The dataset used for this application is a curated collection of text documents covering major themes related to India—its history, culture, geography, climate, architecture, cuisine, tourism, sports, languages, early civilizations, administrative organization, etc. Together, these files form a broad but encyclopedic, descriptive knowledge base, providing factual overviews, historical narratives, cultural explanations, and thematic analyses intended for retrieval‑augmented question answering.

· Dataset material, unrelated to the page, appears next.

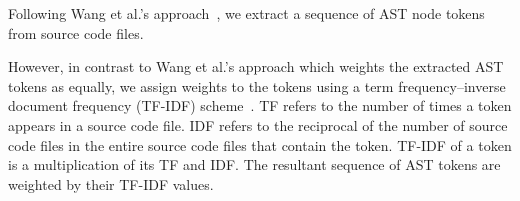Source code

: Following Wang et al.'s approach~\cite{wang2016automatically}, we extract a sequence of AST node tokens from source code files. 

However, in contrast to Wang et al.'s approach which weights the extracted AST tokens as equally, we assign weights to the tokens using a term frequency--inverse document frequency (TF-IDF) scheme~\cite{manning2008introduction}. TF refers to the number of times a token appears in a source code file. IDF refers to the reciprocal of the number of source code files in the entire source code files that contain the token. TF-IDF of a token is a multiplication of its TF and IDF. The resultant sequence of AST tokens are weighted by their TF-IDF values.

However, the dataset also has clear limitations: it is not exhaustive, contains no real‑time information, lacks numerical data, statistics, or procedural instructions, and does not include opinions, contemporary events, or external sources beyond the provided texts. It cannot answer questions outside these topics, cannot provide updates, and cannot infer information not explicitly present in the documents. As a result, the assistant built on this dataset can only respond accurately when user queries fall within the scope, depth, and wording of the included materials.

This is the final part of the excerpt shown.